● Task instructions:
In the listing that follows, count every line holding the word "aqniu" and give only the count.
Records shown: Begin
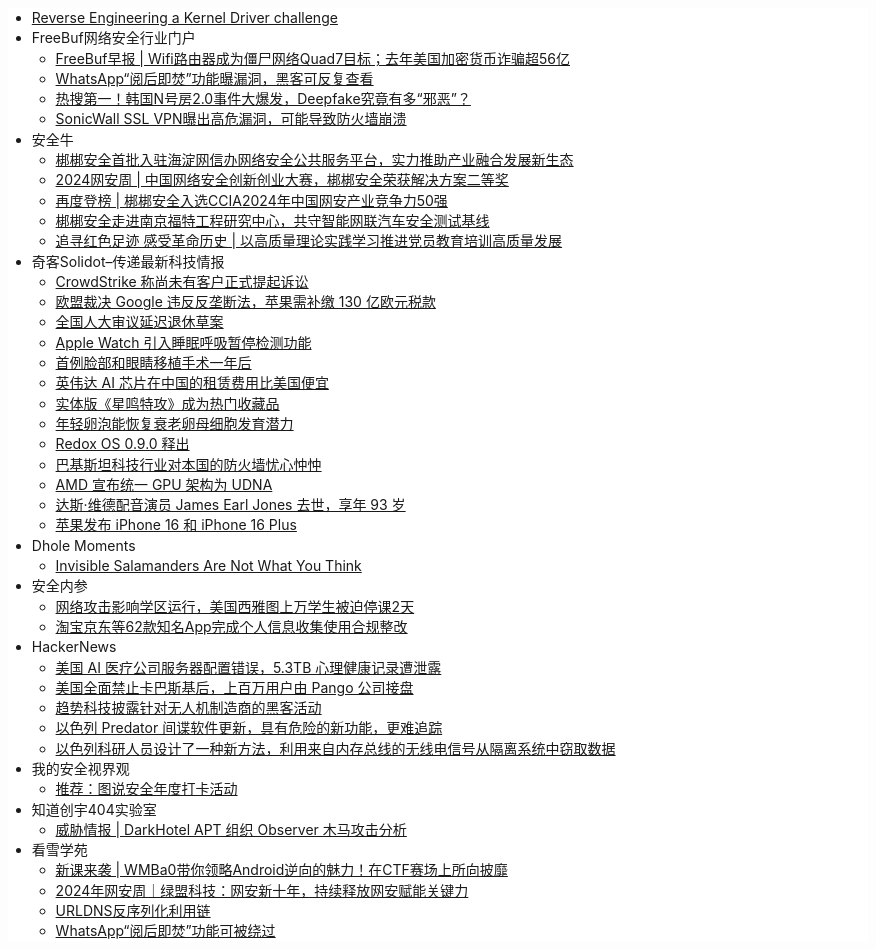   - [Reverse Engineering a Kernel Driver challenge](https://www.reddit.com/r/ReverseEngineering/comments/1fd79rt/reverse_engineering_a_kernel_driver_challenge/)
- FreeBuf网络安全行业门户
  - [FreeBuf早报 | Wifi路由器成为僵尸网络Quad7目标；去年美国加密货币诈骗超56亿](https://www.freebuf.com/news/410690.html)
  - [WhatsApp“阅后即焚”功能曝漏洞，黑客可反复查看](https://www.freebuf.com/news/410675.html)
  - [热搜第一！韩国N号房2.0事件大爆发，Deepfake究竟有多“邪恶”？](https://www.freebuf.com/articles/neopoints/410664.html)
  - [SonicWall SSL VPN曝出高危漏洞，可能导致防火墙崩溃](https://www.freebuf.com/news/410635.html)
- 安全牛
  - [梆梆安全首批入驻海淀网信办网络安全公共服务平台，实力推助产业融合发展新生态](https://www.aqniu.com/vendor/106160.html)
  - [2024网安周 | 中国网络安全创新创业大赛，梆梆安全荣获解决方案二等奖](https://www.aqniu.com/vendor/106159.html)
  - [再度登榜 | 梆梆安全入选CCIA2024年中国网安产业竞争力50强](https://www.aqniu.com/vendor/106158.html)
  - [梆梆安全走进南京福特工程研究中心，共守智能网联汽车安全测试基线](https://www.aqniu.com/vendor/106157.html)
  - [追寻红色足迹 感受革命历史 | 以高质量理论实践学习推进党员教育培训高质量发展](https://www.aqniu.com/vendor/106156.html)
- 奇客Solidot–传递最新科技情报
  - [CrowdStrike 称尚未有客户正式提起诉讼](https://www.solidot.org/story?sid=79217)
  - [欧盟裁决 Google 违反反垄断法，苹果需补缴 130 亿欧元税款](https://www.solidot.org/story?sid=79216)
  - [全国人大审议延迟退休草案](https://www.solidot.org/story?sid=79215)
  - [Apple Watch 引入睡眠呼吸暂停检测功能](https://www.solidot.org/story?sid=79214)
  - [首例脸部和眼睛移植手术一年后](https://www.solidot.org/story?sid=79213)
  - [英伟达 AI 芯片在中国的租赁费用比美国便宜](https://www.solidot.org/story?sid=79212)
  - [实体版《星鸣特攻》成为热门收藏品](https://www.solidot.org/story?sid=79211)
  - [年轻卵泡能恢复衰老卵母细胞发育潜力](https://www.solidot.org/story?sid=79210)
  - [Redox OS 0.9.0 释出](https://www.solidot.org/story?sid=79209)
  - [巴基斯坦科技行业对本国的防火墙忧心忡忡](https://www.solidot.org/story?sid=79208)
  - [AMD 宣布统一 GPU 架构为 UDNA](https://www.solidot.org/story?sid=79207)
  - [达斯·维德配音演员 James Earl Jones 去世，享年 93 岁](https://www.solidot.org/story?sid=79206)
  - [苹果发布 iPhone 16 和 iPhone 16 Plus](https://www.solidot.org/story?sid=79205)
- Dhole Moments
  - [Invisible Salamanders Are Not What You Think](https://soatok.blog/2024/09/10/invisible-salamanders-are-not-what-you-think/)
- 安全内参
  - [网络攻击影响学区运行，美国西雅图上万学生被迫停课2天](https://mp.weixin.qq.com/s?__biz=MzI4NDY2MDMwMw==&mid=2247512580&idx=1&sn=55daad9e42913083ac7c82816067d056&chksm=ebfaf524dc8d7c32808b86700bbee2cef6b0ccc8536f0e020379f4d6b61456b47ce3fba64c6f&scene=58&subscene=0#rd)
  - [淘宝京东等62款知名App完成个人信息收集使用合规整改](https://mp.weixin.qq.com/s?__biz=MzI4NDY2MDMwMw==&mid=2247512580&idx=2&sn=2152fdbc75169efe1d0c327d62162a34&chksm=ebfaf524dc8d7c32d2e48c578198c056afbfca8a8c758b788d2d7a20f3c50f8129a64139cebc&scene=58&subscene=0#rd)
- HackerNews
  - [美国 AI 医疗公司服务器配置错误，5.3TB 心理健康记录遭泄露](https://hackernews.cc/archives/55366)
  - [美国全面禁止卡巴斯基后，上百万用户由 Pango 公司接盘](https://hackernews.cc/archives/55361)
  - [趋势科技披露针对无人机制造商的黑客活动](https://hackernews.cc/archives/55356)
  - [以色列 Predator 间谍软件更新，具有危险的新功能，更难追踪](https://hackernews.cc/archives/55354)
  - [以色列科研人员设计了一种新方法，利用来自内存总线的无线电信号从隔离系统中窃取数据](https://hackernews.cc/archives/55352)
- 我的安全视界观
  - [推荐：图说安全年度打卡活动](https://mp.weixin.qq.com/s?__biz=MzI3Njk2OTIzOQ==&mid=2247486310&idx=1&sn=7d0a19d51d4367d00b8e72188c5d9730&chksm=eb6c291edc1ba0088a1b2284d7db93edc4037c7f08291103a9db874ba7c1cc5eca34aded99d7&scene=58&subscene=0#rd)
- 知道创宇404实验室
  - [威胁情报 | DarkHotel APT 组织 Observer 木马攻击分析](https://mp.weixin.qq.com/s?__biz=MzAxNDY2MTQ2OQ==&mid=2650988197&idx=1&sn=467dc6837730e5dc30d6bd47a2fa2b15&chksm=80799c97b70e1581800d35234141ee640f517dfddd310f8b6049eaa003255408db11eed32264&scene=58&subscene=0#rd)
- 看雪学苑
  - [新课来袭 | WMBa0带你领略Android逆向的魅力！在CTF赛场上所向披靡](https://mp.weixin.qq.com/s?__biz=MjM5NTc2MDYxMw==&mid=2458572382&idx=1&sn=473890ca2c0cd08f0167ea7368288d09&chksm=b18de6d486fa6fc24aa401dba0609ef88eb6daaf2ad5d52fc9ccbd6ea3fdf90b81aeaf8613e0&scene=58&subscene=0#rd)
  - [2024年网安周｜绿盟科技：网安新十年，持续释放网安赋能关键力](https://mp.weixin.qq.com/s?__biz=MjM5NTc2MDYxMw==&mid=2458572382&idx=2&sn=9580fd830b76f578863e706598d48ee2&chksm=b18de6d486fa6fc2a1eb3369cfacb84aafecb13af583b98a3704aa272d46b731307a4bc5fe75&scene=58&subscene=0#rd)
  - [URLDNS反序列化利用链](https://mp.weixin.qq.com/s?__biz=MjM5NTc2MDYxMw==&mid=2458572382&idx=3&sn=358d10426f05a9dfc5e1f4b8cfb68ff8&chksm=b18de6d486fa6fc22c9e0a7deeefa7fcac0129a7d51b6f69d8cd9aef692c12e0360243e700a7&scene=58&subscene=0#rd)
  - [WhatsApp“阅后即焚”功能可被绕过](https://mp.weixin.qq.com/s?__biz=MjM5NTc2MDYxMw==&mid=2458572382&idx=4&sn=f3a859c26f0d231625c94e25670dac4b&chksm=b18de6d486fa6fc2e904042fddbe97f0fbb5e470d61197a34d1c9379a6d7bc2721f0ce289b44&scene=58&subscene=0#rd)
Records shown: End
● Output:
5